Last season ended *SPOILER ALERT* with Eleven and Mike sharing a much-anticipated kiss at the school dance as well as Mad Max (Sadie Sink) and Lucas (Caleb McLaughlin) sharing an awkward smooch. Aside from some of the BTS details of the latter coupling, which included Sink not being made aware she’d have to kiss and feeling put on the spot, the young romance storylines feel conventional and unnecessary.
The show has three tiers of characters: the kids, the older teens, and the adults. Each of these tiers has some romantic storyline: Chief Hopper and Joyce, Nancy and Jonathan, and the aforementioned middle school sweethearts. The neatness with which these play out—not necessarily in execution, but in the idea that, at each stage of life, there is a romantic relationship to supersede everything else in one's life—feels so fairy tale-esque. Those kisses at the Snow Ball felt more like a service to fans than to a plot that's much more comfortable allowing things to hang in the unknown (or Upsidedown, if you will.) Perhaps it's another nostalgic Duffer Bros. homage to the '80s coming-of-age flicks that commenced with the big kiss, prom, a happy ending. But where it may have felt warm and fuzzy then, now it just feels contrived.
Virtually every piece of commercial narrative art pushes a romantic storyline. What makes this case feel particularly strained is that Stranger Things offers so much more than the possibility of romantic love, especially for Eleven. We’ve got this heroine who is both incredibly gallant while also very timid and cautious socially, whose found true friendship for the first time in her life. The friendship between the kids is so joyous we’re booking the actors to hang out and dance for us in real life. Eleven doesn’t seem ready to be in any sort of romantic partnership. I know that could be said for most middle schoolers, but watching the trauma her character has gone through and is nowhere near sorting out, I can’t get on board to #Mileven ship. I’d much rather see her character maintain supportive and nurturing friendships that help her grow in confidence.
Both Eleven and Mad Max experience some serious trauma (Mad Max has an abusive older step brother) while the young boys are afforded the luxury of growing up in pretty uneventful homes.
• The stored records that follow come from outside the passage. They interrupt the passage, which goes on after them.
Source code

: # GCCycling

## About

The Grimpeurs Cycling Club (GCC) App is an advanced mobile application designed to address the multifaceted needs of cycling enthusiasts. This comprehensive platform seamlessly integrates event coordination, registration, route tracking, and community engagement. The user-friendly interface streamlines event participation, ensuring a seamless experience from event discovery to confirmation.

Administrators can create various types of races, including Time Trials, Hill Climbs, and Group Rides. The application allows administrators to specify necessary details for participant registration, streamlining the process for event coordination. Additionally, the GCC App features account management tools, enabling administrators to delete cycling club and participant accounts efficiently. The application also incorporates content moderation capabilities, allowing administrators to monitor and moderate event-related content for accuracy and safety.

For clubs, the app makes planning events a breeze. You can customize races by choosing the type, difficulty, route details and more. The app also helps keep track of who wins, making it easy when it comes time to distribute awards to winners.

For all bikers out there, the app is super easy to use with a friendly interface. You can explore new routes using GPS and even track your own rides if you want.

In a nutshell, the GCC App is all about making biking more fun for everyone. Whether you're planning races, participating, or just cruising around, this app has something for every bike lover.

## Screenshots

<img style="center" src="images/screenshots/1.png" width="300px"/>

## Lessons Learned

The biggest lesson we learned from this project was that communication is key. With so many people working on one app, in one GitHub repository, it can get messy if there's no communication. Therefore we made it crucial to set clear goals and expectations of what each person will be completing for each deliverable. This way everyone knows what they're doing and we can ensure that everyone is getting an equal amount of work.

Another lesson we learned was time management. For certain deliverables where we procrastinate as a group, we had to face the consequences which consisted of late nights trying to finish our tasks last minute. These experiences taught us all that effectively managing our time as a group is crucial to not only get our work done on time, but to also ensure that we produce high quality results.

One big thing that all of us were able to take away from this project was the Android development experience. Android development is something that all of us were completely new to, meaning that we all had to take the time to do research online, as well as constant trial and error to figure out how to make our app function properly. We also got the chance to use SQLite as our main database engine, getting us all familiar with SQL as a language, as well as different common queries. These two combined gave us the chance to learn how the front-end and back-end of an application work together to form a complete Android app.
Mike’s parents are Republicans. The horror. A similar plot played out in last year’s adaptation of It, where the only girl character and object of affection to the rest of the all-guy clique, Beverly Marsh, suffered from sexual abuse from her father. Why can’t we tell coming of age stories for boys that don’t have them saving their girlfriends from suffering? Why can’t these female characters come from boring homes? Or if their upbringing is tumultuous, why does it so often result in them only finding stability from these boys who bike around their sleepy suburban towns looking for adventure? It would almost be more radical for Eleven and Mike to remain good friends. I'd also be interested in seeing it be a more one-sided affair, like Mike has this unrequited crush on her. Let's be real, that's a lot more realistic for middle school. Or what if Eleven and Max weren't competitive with one another at first and formed an immediate friendship and what if they friendship took precedence over their crushes. They could bond over their rough childhoods.
Mike and Eleven are going to continue their relationship, as Levy confirmed. I just had higher hopes that we’d be able to appreciate their, especially her, storylines without it culminating in romance.